Cette rapide introduction était nécessaire, car nous verrons que dans le roman de Bram Stoker, les femmes ne se posent que dans les extrêmes. Bien que peu nombreuses, elles ont une place prépondérante dans Dracula, et l'on peut même dire que sans elles l'histoire n'aurait pas lieu d'être. Celles qui paraissent à nos yeux les plus intéressantes sont évidement, par ordre d'apparition, les maîtresses de Dracula, Lucy et Mina. On pourrait même croire qu'elles sont les seuls personnages féminins du roman. Pourtant, çà et là, d'autres femmes ont leur rôle à jouer dans le déroulement du récit : une vieille superstitieuse, une mère roumaine, les servantes de Lucy, la femme du gardien du zoo et bien sûr Mrs Westenra. J'essairai donc dans ce cours exposé, d'analyser ces personnages, mais aussi, à travers leur description, de voir pourquoi ce roman a souvent été taxé de misogynie.

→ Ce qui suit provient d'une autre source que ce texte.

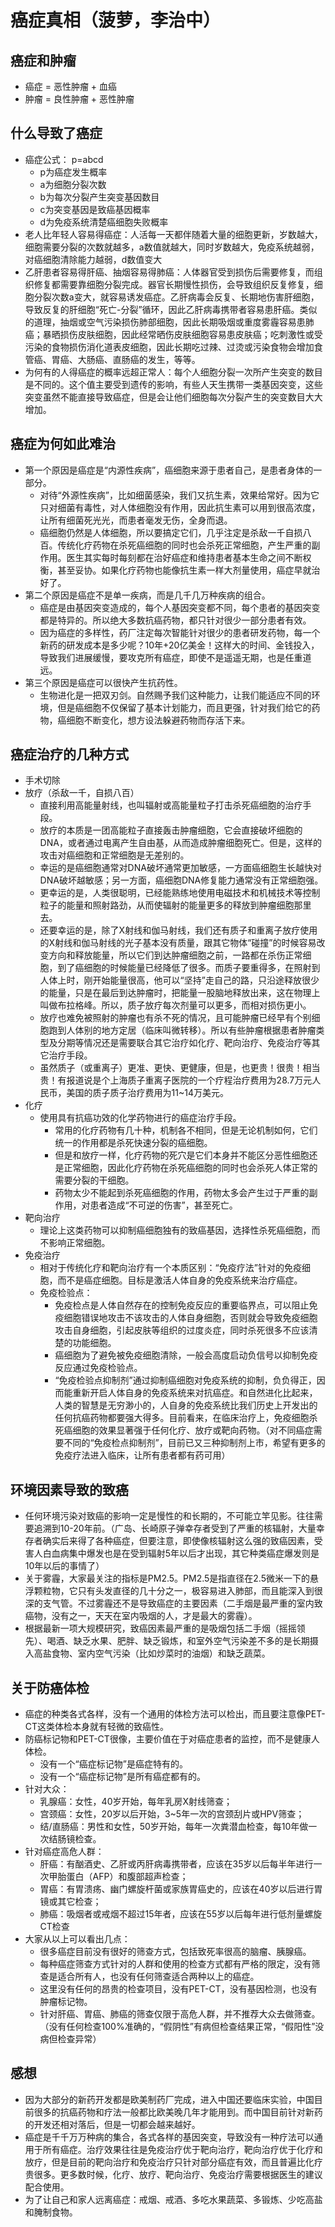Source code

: # 癌症真相（菠萝，李治中）

## 癌症和肿瘤
- 癌症 = 恶性肿瘤 + 血癌
- 肿瘤 = 良性肿瘤 + 恶性肿瘤

## 什么导致了癌症
- 癌症公式： p=abcd
    - p为癌症发生概率
    - a为细胞分裂次数
    - b为每次分裂产生突变基因数目
    - c为突变基因是致癌基因概率
    - d为免疫系统清楚癌细胞失败概率
- 老人比年轻人容易得癌症：人活每一天都伴随着大量的细胞更新，岁数越大，细胞需要分裂的次数就越多，a数值就越大，同时岁数越大，免疫系统越弱，对癌细胞清除能力越弱，d数值变大
- 乙肝患者容易得肝癌、抽烟容易得肺癌：人体器官受到损伤后需要修复，而组织修复都需要靠细胞分裂完成。器官长期慢性损伤，会导致组织反复修复，细胞分裂次数a变大，就容易诱发癌症。乙肝病毒会反复、长期地伤害肝细胞，导致反复的肝细胞“死亡-分裂”循环，因此乙肝病毒携带者容易患肝癌。类似的道理，抽烟或空气污染损伤肺部细胞，因此长期吸烟或重度雾霾容易患肺癌；暴晒损伤皮肤细胞，因此经常晒伤皮肤细胞容易患皮肤癌；吃刺激性或受污染的食物损伤消化道表皮细胞，因此长期吃过辣、过烫或污染食物会增加食管癌、胃癌、大肠癌、直肠癌的发生，等等。
- 为何有的人得癌症的概率远超正常人：每个人细胞分裂一次所产生突变的数目是不同的。这个值主要受到遗传的影响，有些人天生携带一类基因突变，这些突变虽然不能直接导致癌症，但是会让他们细胞每次分裂产生的突变数目大大增加。

## 癌症为何如此难治
- 第一个原因是癌症是“内源性疾病”，癌细胞来源于患者自己，是患者身体的一部分。
    - 对待“外源性疾病”，比如细菌感染，我们又抗生素，效果给常好。因为它只对细菌有毒性，对人体细胞没有作用，因此抗生素可以用到很高浓度，让所有细菌死光光，而患者毫发无伤，全身而退。
    - 癌细胞仍然是人体细胞，所以要搞定它们，几乎注定是杀敌一千自损八百。传统化疗药物在杀死癌细胞的同时也会杀死正常细胞，产生严重的副作用。医生其实每时每刻都在治好癌症和维持患者基本生命之间不断权衡，甚至妥协。如果化疗药物也能像抗生素一样大剂量使用，癌症早就治好了。
- 第二个原因是癌症不是单一疾病，而是几千几万种疾病的组合。
    - 癌症是由基因突变造成的，每个人基因突变都不同，每个患者的基因突变都是特异的。所以绝大多数抗癌药物，都只针对很少一部分患者有效。
    - 因为癌症的多样性，药厂注定每次智能针对很少的患者研发药物，每一个新药的研发成本是多少呢？10年+20亿美金！这样大的时间、金钱投入，导致我们进展缓慢，要攻克所有癌症，即使不是遥遥无期，也是任重道远。
- 第三个原因是癌症可以很快产生抗药性。
    - 生物进化是一把双刃剑。自然赐予我们这种能力，让我们能适应不同的环境，但是癌细胞不仅保留了基本计划能力，而且更强，针对我们给它的药物，癌细胞不断变化，想方设法躲避药物而存活下来。

## 癌症治疗的几种方式
- 手术切除
- 放疗（杀敌一千，自损八百）
    + 直接利用高能量射线，也叫辐射或高能量粒子打击杀死癌细胞的治疗手段。
    + 放疗的本质是一团高能粒子直接轰击肿瘤细胞，它会直接破坏细胞的DNA，或者通过电离产生自由基，从而造成肿瘤细胞死亡。但是，这样的攻击对癌细胞和正常细胞是无差别的。
    + 幸运的是癌细胞通常对DNA破坏通常更加敏感，一方面癌细胞生长越快对DNA破坏越敏感；另一方面，癌细胞DNA修复能力通常没有正常细胞强。
    + 更幸运的是，人类很聪明，已经能熟练地使用电磁技术和机械技术等控制粒子的能量和照射路劲，从而使辐射的能量更多的释放到肿瘤细胞那里去。
    + 还要幸运的是，除了X射线和伽马射线，我们还有质子和重离子放疗使用的X射线和伽马射线的光子基本没有质量，跟其它物体“碰撞”的时候容易改变方向和释放能量，所以它们到达肿瘤细胞之前，一路都在杀伤正常细胞，到了癌细胞的时候能量已经降低了很多。而质子要重得多，在照射到人体上时，刚开始能量很高，他可以“坚持”走自己的路，只沿途释放很少的能量，只是在最后到达肿瘤时，把能量一股脑地释放出来，这在物理上叫做布拉格峰。所以，质子放疗每次剂量可以更多，而相对损伤更小。
    + 放疗也难免被照射的肿瘤也有杀不死的情况，且可能肿瘤已经早有个别细胞跑到人体别的地方定居（临床叫微转移）。所以有些肿瘤根据患者肿瘤类型及分期等情况还是需要联合其它治疗如化疗、靶向治疗、免疫治疗等其它治疗手段。
    + 虽然质子（或重离子）更准、更快、更健康，但是，也更贵！很贵！相当贵！有报道说是个上海质子重离子医院的一个疗程治疗费用为28.7万元人民币，美国的质子质子治疗费用为11~14万美元。
- 化疗
    + 使用具有抗癌功效的化学药物进行的癌症治疗手段。
        * 常用的化疗药物有几十种，机制各不相同，但是无论机制如何，它们统一的作用都是杀死快速分裂的癌细胞。
        * 但是和放疗一样，化疗药物的死穴是它们本身并不能区分恶性细胞还是正常细胞，因此化疗药物在杀死癌细胞的同时也会杀死人体正常的需要分裂的干细胞。
        * 药物太少不能起到杀死癌细胞的作用，药物太多会产生过于严重的副作用，对患者造成“不可逆的伤害”，甚至死亡。
- 靶向治疗
    + 理论上这类药物可以抑制癌细胞独有的致癌基因，选择性杀死癌细胞，而不影响正常细胞。
- 免疫治疗
    + 相对于传统化疗和靶向治疗有一个本质区别：“免疫疗法”针对的免疫细胞，而不是癌症细胞。目标是激活人体自身的免疫系统来治疗癌症。
    + 免疫检验点：
        * 免疫检点是人体自然存在的控制免疫反应的重要临界点，可以阻止免疫细胞错误地攻击不该攻击的人体自身细胞，否则就会导致免疫细胞攻击自身细胞，引起皮肤等组织的过度炎症，同时杀死很多不应该清楚的功能细胞。
        * 癌细胞为了避免被免疫细胞清除，一般会高度启动负信号以抑制免疫反应通过免疫检验点。
        * “免疫检验点抑制剂”通过抑制癌细胞对免疫系统的抑制，负负得正，因而能重新开启人体自身的免疫系统来对抗癌症。和自然进化比起来，人类的智慧是无穷渺小的，人自身的免疫系统比我们历史上开发出的任何抗癌药物都要强大得多。目前看来，在临床治疗上，免疫细胞杀死癌细胞的效果显著强于任何化疗、放疗或靶向药物。（对不同癌症需要不同的“免疫检点抑制剂”，目前已又三种抑制剂上市，希望有更多的免疫疗法进入临床，让所有患者都有药可用）


## 环境因素导致的致癌
- 任何环境污染对致癌的影响一定是慢性的和长期的，不可能立竿见影。往往需要追溯到10-20年前。（广岛、长崎原子弹幸存者受到了严重的核辐射，大量幸存者确实后来得了各种癌症，但要注意，即使像核辐射这么强的致癌因素，受害人白血病集中爆发也是在受到辐射5年以后才出现，其它种类癌症爆发则是10年以后的事情了）
- 关于雾霾，大家最关注的指标是PM2.5。PM2.5是指直径在2.5微米一下的悬浮颗粒物，它只有头发直径的几十分之一，极容易进入肺部，而且能深入到很深的支气管。不过雾霾还不是导致癌症的主要因素（二手烟是最严重的室内致癌物，没有之一，天天在室内吸烟的人，才是最大的雾霾）。
- 根据最新一项大规模研究，致癌因素最严重的是吸烟包括二手烟（摇摇领先）、喝酒、缺乏水果、肥胖、缺乏锻炼，和室外空气污染差不多的是长期摄入高盐食物、室内空气污染（比如炒菜时的油烟）和缺乏蔬菜。

## 关于防癌体检
- 癌症的种类各式各样，没有一个通用的体检方法可以检出，而且要注意像PET-CT这类体检本身就有轻微的致癌性。
- 防癌标记物和PET-CT很像，主要价值在于对癌症患者的监控，而不是健康人体检。
    + 没有一个“癌症标记物”是癌症特有的。
    + 没有一个“癌症标记物”是所有癌症都有的。
- 针对大众：
    + 乳腺癌：女性，40岁开始，每年乳房X射线筛查；
    + 宫颈癌：女性，20岁以后开始，3~5年一次的宫颈刮片或HPV筛查；
    + 结/直肠癌：男性和女性，50岁开始，每年一次粪潜血检查，每10年做一次结肠镜检查。
- 针对癌症高危人群：
    + 肝癌：有酗酒史、乙肝或丙肝病毒携带者，应该在35岁以后每半年进行一次甲胎蛋白（AFP）和腹部超声检查；
    + 胃癌：有胃溃疡、幽门螺旋杆菌或家族胃癌史的，应该在40岁以后进行胃镜或其它检查；
    + 肺癌：吸烟者或戒烟不超过15年者，应该在55岁以后每年进行低剂量螺旋CT检查
- 大家从以上可以看出几点：
    + 很多癌症目前没有很好的筛查方式，包括致死率很高的脑瘤、胰腺癌。
    + 每种癌症筛查方式针对的人群和使用的检查方式都有严格的限定，没有筛查是适合所有人，也没有任何筛查适合两种以上的癌症。
    + 这里没有任何的昂贵的检查项目，没有PET-CT，没有基因检测，也没有肿瘤标记物。
    + 针对肝癌、胃癌、肺癌的筛查仅限于高危人群，并不推荐大众去做筛查。（没有任何检查100%准确的，“假阴性”有病但检查结果正常，“假阳性”没病但检查异常）

## 感想
- 因为大部分的新药开发都是欧美制药厂完成，进入中国还要临床实验，中国目前很多的抗癌药物和疗法一般都比欧美晚几年才能用到。而中国目前针对新药的开发还相对落后，但是一切都会越来越好。
- 癌症是千千万万种病的集合，各式各样的基因突变，导致没有一种疗法可以通用于所有癌症。治疗效果往往是免疫治疗优于靶向治疗，靶向治疗优于化疗和放疗，但是目前的靶向治疗和免疫治疗只针对部分癌症有效，而且普遍比化疗贵很多。更多数时候，化疗、放疗、靶向治疗、免疫治疗需要根据医生的建议配合使用。
- 为了让自己和家人远离癌症：戒烟、戒酒、多吃水果蔬菜、多锻炼、少吃高盐和腌制食物。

Il faut distinguer dans le roman deux catégories de femmes, les vampires et les "faibles humaines". Les femmes vampires sont au nombre de quatre, cependant trois d'entre elles se présentent comme une entité : les maîtresses de Dracula. Celles-ci sont présentes dans la première et dernière partie de Dracula, et marquent une progression dans le roman puisque ces dominatrices deviendront des victimes passives. Elles semblent former une trinité diabolique et n'apparaissent jamais séparément. Une des scènes du film de Coppola, bien que très rarement fidèle à l'esprit du roman, retranscrit parfaitement l'attrait irrépressible qu'exercent ces femmes sur leurs victimes masculines. Ce pouvoir de séduction, cette sensualité en fait des femmes aux charmes surhumains. On voit Jonathan Harker au début du récit, sous l'emprise totale des maîtresses de Dracula, prêt à succomber, à faire le don de sa personne, de son fluide vital, en échange d'un moment d'extase. Mais l'acceptation de l'échange signifie aussi sa mort et sa damnation. Dès lors existe un double sentiment d'attirance et de répulsion. En effet, l'extase amoureuse, jusqu'au don total de soi, jusqu'à la mort, est une tentation effrayante. D'autre part, les femmes dominatrices, chose inacceptable à la fin du XlXeme siècle, inspirent aussi le dégoût de par leur nature même. Ceci expliquerait leur destruction.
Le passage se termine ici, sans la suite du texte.